▶ _TASK GOAL_: Filter the entries and keep only the lines where the string "Ctrl" appears.

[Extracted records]
▽

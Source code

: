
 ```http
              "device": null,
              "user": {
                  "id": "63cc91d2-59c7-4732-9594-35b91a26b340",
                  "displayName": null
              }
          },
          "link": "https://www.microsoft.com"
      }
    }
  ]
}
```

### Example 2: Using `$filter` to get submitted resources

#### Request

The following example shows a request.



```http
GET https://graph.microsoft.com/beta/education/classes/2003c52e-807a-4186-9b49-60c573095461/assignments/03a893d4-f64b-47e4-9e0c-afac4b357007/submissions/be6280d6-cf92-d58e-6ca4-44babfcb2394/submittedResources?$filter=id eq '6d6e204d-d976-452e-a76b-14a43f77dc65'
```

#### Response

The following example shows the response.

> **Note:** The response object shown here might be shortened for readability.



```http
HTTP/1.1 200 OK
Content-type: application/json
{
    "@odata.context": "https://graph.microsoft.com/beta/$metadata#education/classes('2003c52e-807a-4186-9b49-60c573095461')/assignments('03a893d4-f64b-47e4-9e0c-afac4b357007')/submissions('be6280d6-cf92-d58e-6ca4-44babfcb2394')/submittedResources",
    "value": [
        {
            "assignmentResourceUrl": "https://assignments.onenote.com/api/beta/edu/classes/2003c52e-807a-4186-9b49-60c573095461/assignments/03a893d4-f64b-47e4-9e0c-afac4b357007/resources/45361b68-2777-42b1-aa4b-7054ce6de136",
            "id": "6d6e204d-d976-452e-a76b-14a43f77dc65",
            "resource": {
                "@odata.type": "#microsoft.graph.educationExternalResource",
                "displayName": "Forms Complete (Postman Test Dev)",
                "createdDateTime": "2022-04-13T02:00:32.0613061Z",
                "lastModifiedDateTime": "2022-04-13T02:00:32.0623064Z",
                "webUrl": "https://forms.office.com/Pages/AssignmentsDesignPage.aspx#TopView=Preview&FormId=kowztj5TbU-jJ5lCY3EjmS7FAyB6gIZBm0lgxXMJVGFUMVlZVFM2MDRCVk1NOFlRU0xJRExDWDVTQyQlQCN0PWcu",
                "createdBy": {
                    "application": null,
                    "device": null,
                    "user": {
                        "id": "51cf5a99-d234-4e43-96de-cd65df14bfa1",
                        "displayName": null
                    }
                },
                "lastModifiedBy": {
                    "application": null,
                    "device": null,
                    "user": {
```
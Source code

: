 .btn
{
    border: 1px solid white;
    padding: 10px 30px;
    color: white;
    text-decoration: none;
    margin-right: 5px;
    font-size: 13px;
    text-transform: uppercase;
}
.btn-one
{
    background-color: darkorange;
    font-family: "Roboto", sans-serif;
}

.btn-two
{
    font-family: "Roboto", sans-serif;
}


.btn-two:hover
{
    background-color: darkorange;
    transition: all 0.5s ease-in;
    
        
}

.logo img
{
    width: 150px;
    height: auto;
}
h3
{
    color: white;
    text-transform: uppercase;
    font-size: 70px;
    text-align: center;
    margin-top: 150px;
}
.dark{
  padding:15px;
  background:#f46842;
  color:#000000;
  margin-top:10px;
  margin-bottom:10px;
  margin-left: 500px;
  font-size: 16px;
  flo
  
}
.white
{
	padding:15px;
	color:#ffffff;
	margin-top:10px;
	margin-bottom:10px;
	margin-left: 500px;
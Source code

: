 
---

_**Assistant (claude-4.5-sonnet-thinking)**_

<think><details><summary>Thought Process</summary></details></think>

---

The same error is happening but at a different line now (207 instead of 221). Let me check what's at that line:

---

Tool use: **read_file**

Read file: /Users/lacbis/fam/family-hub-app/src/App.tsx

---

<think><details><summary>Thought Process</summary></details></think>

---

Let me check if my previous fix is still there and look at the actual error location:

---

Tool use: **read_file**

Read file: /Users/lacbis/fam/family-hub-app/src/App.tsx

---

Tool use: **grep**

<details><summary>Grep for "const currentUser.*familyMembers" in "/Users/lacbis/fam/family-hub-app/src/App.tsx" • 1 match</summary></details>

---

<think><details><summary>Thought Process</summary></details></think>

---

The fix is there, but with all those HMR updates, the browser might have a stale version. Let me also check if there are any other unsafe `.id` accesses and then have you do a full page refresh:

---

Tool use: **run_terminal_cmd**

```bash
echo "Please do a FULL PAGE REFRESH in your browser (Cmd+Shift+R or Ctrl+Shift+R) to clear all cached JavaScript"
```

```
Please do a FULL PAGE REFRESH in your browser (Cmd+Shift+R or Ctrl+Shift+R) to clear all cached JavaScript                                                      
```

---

△

▶ _ANSWER SPACE_:
echo "Please do a FULL PAGE REFRESH in your browser (Cmd+Shift+R or Ctrl+Shift+R) to clear all cached JavaScript"
Please do a FULL PAGE REFRESH in your browser (Cmd+Shift+R or Ctrl+Shift+R) to clear all cached JavaScript                                                      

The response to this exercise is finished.